I recently read a thought-provoking article by a Georgetown professor named Jason Brennan. Brennan is truly a thought leader at Georgetown and one of the faculty members I respect. Brennan, in a somewhat hyperbolic fashion, captures the zeitgeist of this ideological entrenchment. His blog featured a simple argument for not being friends with anyone with different political opinions.

The logical steps went like this:

If you believe:

x is evil, unjust, and bad

y is pure, just, and good

And your peer believes:

x is pure, just, and good

y is evil, unjust, and bad

Then your friendship with your peer is an endorsement of what they believe in, which is an endorsement of evil.

It’s a thought-provoking argument. I believe that it even makes sense in the most extreme of circumstances. For example, it probably is not advisable to befriend someone who is still an advocate for racial separatism.

However, one main counterpoint to this argument is that I have had many friends that have crossed political lines. I recently talked to a friend who voted for Trump in 2016 and is now a vocal progressive. I just visited a friend and was surprised to find that he has transitioned from being a Third Way, Clinton Democrat to a libertarian.

What are the implications of these transitions? Are these people to disown their previous selves? Are they to write themselves off as permanently scarred by the prior lives they lived? Are they supposed to consider themselves “reborn”? Would they consider themselves bad people before and have since followed a path of redemption?

And where does that leave the rest of us? A vast majority of Americans live their lives trying to be virtuous and ethical.

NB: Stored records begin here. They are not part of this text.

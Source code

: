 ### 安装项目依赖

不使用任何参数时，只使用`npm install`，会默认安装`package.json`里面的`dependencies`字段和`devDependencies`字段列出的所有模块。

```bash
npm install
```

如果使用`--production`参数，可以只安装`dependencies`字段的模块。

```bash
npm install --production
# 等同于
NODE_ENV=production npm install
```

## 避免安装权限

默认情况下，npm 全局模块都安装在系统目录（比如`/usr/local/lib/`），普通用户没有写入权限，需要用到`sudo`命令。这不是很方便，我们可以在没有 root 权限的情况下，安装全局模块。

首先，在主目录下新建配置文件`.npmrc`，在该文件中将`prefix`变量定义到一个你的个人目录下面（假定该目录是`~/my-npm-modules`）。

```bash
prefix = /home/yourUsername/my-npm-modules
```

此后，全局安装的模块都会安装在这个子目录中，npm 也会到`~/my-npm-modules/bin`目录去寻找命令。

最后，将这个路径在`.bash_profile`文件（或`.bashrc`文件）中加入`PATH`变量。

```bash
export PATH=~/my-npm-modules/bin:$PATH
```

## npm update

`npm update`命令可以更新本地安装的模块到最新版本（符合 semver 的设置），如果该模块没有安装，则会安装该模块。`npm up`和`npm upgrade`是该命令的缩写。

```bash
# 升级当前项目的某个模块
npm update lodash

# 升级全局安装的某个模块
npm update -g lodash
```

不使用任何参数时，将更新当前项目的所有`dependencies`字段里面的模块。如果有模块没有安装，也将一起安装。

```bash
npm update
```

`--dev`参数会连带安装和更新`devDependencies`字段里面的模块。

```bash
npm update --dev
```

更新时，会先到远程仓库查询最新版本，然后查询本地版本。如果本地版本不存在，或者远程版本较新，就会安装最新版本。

To be human is to be flawed. Top psychologists, like Daniel Kahneman, have shown that all of us go through life with flawed perceptions of reality. Therefore, it can only be flawed to bound all our friends to the rigidity of our subjective realities.

I have come up with an acid test, borrowing from contract law, to determine whether someone is worthy of being your friend, regardless of ideological disputes.

I believe that the only thing we should ask of our fellow man is to operate in good faith. Anything more is tyrannical, but anything less is spineless.

Good faith, in human interactions, is defined as having honesty or sincerity of intention without acting maliciously towards others. So long as my friends are honest and sincere without malice, they are as worthy of friendship as anyone else. The one thing that my friends who went through ideological shifts had in common is that they operated in good faith the whole way.

I feel like this framework spits in the face of everything the past few years of discourse has been. And yet, I feel like it is core to the American ethos. A country that strives, and often fails, to accept everyone. A country that defaults to a presumption of good faith.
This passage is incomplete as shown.